What the exercise asks: Reproduce the records in full. Alter nothing.

Extracted data:

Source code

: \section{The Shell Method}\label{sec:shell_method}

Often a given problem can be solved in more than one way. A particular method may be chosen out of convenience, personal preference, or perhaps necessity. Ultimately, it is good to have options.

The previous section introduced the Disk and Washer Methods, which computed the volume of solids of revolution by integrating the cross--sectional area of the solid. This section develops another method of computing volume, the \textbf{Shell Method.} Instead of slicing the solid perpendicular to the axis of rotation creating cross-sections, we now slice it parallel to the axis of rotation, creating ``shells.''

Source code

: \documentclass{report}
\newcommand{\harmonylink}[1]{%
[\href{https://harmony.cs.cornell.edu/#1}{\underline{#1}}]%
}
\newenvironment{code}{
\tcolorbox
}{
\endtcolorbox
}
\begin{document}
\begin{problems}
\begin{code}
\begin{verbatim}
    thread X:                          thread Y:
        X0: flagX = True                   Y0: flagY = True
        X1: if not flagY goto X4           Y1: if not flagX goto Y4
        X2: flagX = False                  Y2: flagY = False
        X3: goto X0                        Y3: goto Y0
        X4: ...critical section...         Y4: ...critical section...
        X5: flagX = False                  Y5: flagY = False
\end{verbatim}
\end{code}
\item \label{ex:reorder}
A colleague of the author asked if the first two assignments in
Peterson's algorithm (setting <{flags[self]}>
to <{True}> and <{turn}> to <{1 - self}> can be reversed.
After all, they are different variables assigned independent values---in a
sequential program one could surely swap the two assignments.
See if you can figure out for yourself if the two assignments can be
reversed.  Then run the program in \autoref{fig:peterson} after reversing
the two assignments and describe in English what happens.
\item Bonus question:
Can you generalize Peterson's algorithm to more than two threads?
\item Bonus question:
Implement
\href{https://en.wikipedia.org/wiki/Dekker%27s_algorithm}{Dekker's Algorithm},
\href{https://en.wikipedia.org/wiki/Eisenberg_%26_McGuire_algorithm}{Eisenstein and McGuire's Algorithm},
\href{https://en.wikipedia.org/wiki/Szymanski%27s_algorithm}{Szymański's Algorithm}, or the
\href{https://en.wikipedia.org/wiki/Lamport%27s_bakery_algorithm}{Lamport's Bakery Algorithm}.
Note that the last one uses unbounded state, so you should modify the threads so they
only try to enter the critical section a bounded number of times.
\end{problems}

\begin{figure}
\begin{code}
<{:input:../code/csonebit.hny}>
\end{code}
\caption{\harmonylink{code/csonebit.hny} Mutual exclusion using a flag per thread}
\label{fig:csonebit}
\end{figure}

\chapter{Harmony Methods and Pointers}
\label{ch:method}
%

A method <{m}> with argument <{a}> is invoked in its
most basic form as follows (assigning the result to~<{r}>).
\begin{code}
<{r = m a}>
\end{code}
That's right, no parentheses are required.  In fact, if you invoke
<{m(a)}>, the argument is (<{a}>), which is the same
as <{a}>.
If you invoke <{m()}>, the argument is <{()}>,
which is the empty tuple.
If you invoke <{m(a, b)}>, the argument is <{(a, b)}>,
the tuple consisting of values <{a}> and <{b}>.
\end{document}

Solution:
Source code

: \section{The Shell Method}\label{sec:shell_method}

Often a given problem can be solved in more than one way. A particular method may be chosen out of convenience, personal preference, or perhaps necessity. Ultimately, it is good to have options.

The previous section introduced the Disk and Washer Methods, which computed the volume of solids of revolution by integrating the cross--sectional area of the solid. This section develops another method of computing volume, the \textbf{Shell Method.} Instead of slicing the solid perpendicular to the axis of rotation creating cross-sections, we now slice it parallel to the axis of rotation, creating ``shells.''

Source code

: \documentclass{report}
\newcommand{\harmonylink}[1]{%
[\href{https://harmony.cs.cornell.edu/#1}{\underline{#1}}]%
}
\newenvironment{code}{
\tcolorbox
}{
\endtcolorbox
}
\begin{document}
\begin{problems}
\begin{code}
\begin{verbatim}
    thread X:                          thread Y:
        X0: flagX = True                   Y0: flagY = True
        X1: if not flagY goto X4           Y1: if not flagX goto Y4
        X2: flagX = False                  Y2: flagY = False
        X3: goto X0                        Y3: goto Y0
        X4: ...critical section...         Y4: ...critical section...
        X5: flagX = False                  Y5: flagY = False
\end{verbatim}
\end{code}
\item \label{ex:reorder}
A colleague of the author asked if the first two assignments in
Peterson's algorithm (setting <{flags[self]}>
to <{True}> and <{turn}> to <{1 - self}> can be reversed.
After all, they are different variables assigned independent values---in a
sequential program one could surely swap the two assignments.
See if you can figure out for yourself if the two assignments can be
reversed.  Then run the program in \autoref{fig:peterson} after reversing
the two assignments and describe in English what happens.
\item Bonus question:
Can you generalize Peterson's algorithm to more than two threads?
\item Bonus question:
Implement
\href{https://en.wikipedia.org/wiki/Dekker%27s_algorithm}{Dekker's Algorithm},
\href{https://en.wikipedia.org/wiki/Eisenberg_%26_McGuire_algorithm}{Eisenstein and McGuire's Algorithm},
\href{https://en.wikipedia.org/wiki/Szymanski%27s_algorithm}{Szymański's Algorithm}, or the
\href{https://en.wikipedia.org/wiki/Lamport%27s_bakery_algorithm}{Lamport's Bakery Algorithm}.
Note that the last one uses unbounded state, so you should modify the threads so they
only try to enter the critical section a bounded number of times.
\end{problems}

\begin{figure}
\begin{code}
<{:input:../code/csonebit.hny}>
\end{code}
\caption{\harmonylink{code/csonebit.hny} Mutual exclusion using a flag per thread}
\label{fig:csonebit}
\end{figure}

\chapter{Harmony Methods and Pointers}
\label{ch:method}
%

A method <{m}> with argument <{a}> is invoked in its
most basic form as follows (assigning the result to~<{r}>).
\begin{code}
<{r = m a}>
\end{code}
That's right, no parentheses are required.  In fact, if you invoke
<{m(a)}>, the argument is (<{a}>), which is the same
as <{a}>.
If you invoke <{m()}>, the argument is <{()}>,
which is the empty tuple.
If you invoke <{m(a, b)}>, the argument is <{(a, b)}>,
the tuple consisting of values <{a}> and <{b}>.
\end{document}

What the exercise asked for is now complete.